:: Information given

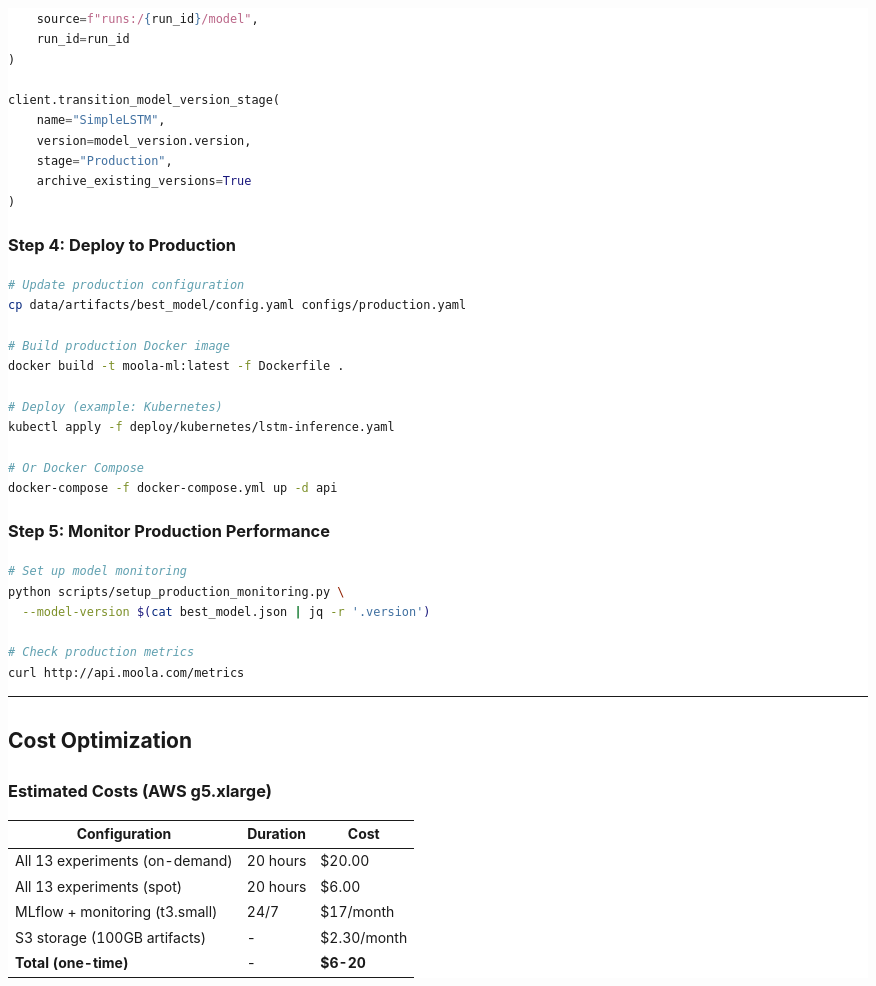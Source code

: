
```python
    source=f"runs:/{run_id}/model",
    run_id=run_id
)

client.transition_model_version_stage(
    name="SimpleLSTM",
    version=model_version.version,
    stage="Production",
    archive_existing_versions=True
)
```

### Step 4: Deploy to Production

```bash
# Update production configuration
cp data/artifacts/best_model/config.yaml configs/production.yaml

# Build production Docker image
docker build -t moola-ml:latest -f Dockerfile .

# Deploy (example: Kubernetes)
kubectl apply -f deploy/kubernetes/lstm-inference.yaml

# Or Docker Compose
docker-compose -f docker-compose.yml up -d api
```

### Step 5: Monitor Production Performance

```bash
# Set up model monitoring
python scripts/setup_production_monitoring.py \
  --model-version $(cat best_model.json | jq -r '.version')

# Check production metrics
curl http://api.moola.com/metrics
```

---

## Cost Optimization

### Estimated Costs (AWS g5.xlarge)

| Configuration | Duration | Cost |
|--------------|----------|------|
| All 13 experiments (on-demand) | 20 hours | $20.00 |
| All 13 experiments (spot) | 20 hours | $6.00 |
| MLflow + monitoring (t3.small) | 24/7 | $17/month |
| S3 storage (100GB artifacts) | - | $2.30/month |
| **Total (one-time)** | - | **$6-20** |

::::
:: Information given

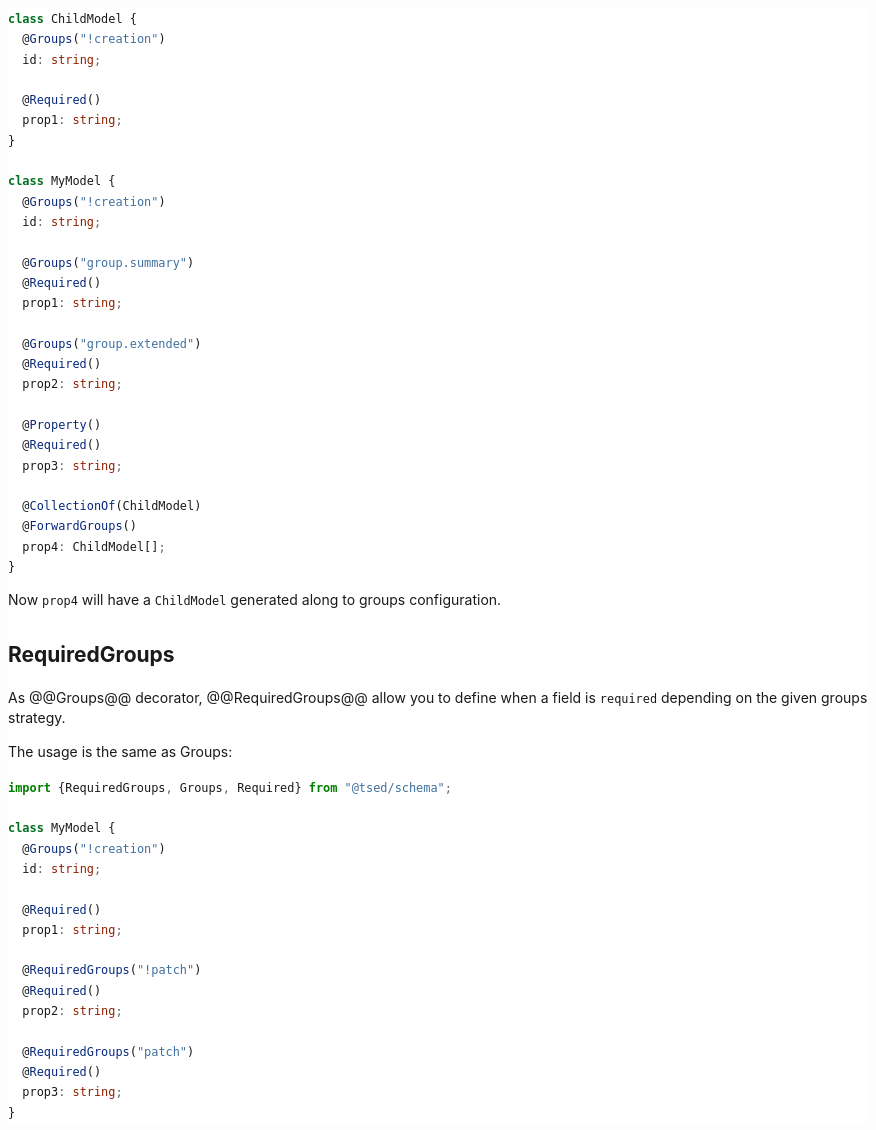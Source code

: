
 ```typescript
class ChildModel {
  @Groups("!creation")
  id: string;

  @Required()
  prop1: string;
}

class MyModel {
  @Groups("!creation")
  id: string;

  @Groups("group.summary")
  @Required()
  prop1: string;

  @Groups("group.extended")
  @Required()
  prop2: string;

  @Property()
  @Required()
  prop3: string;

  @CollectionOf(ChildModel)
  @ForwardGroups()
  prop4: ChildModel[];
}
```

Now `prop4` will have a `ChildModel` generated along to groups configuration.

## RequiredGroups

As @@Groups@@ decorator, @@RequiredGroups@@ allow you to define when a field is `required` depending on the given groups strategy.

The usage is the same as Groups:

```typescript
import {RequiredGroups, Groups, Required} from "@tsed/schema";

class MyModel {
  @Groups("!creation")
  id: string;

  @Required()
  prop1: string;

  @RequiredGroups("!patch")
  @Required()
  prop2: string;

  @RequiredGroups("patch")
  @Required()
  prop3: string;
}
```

::::

> **What needs to be done**:
Of all the entries above, output exactly the lines between the one holding "hours | $20.00 |" and the one holding "(one-time)** | - | **$6-20** |", inclusive.

> **Solution to the exercise**:
| All 13 experiments (on-demand) | 20 hours | $20.00 |
| All 13 experiments (spot) | 20 hours | $6.00 |
| MLflow + monitoring (t3.small) | 24/7 | $17/month |
| S3 storage (100GB artifacts) | - | $2.30/month |
| **Total (one-time)** | - | **$6-20** |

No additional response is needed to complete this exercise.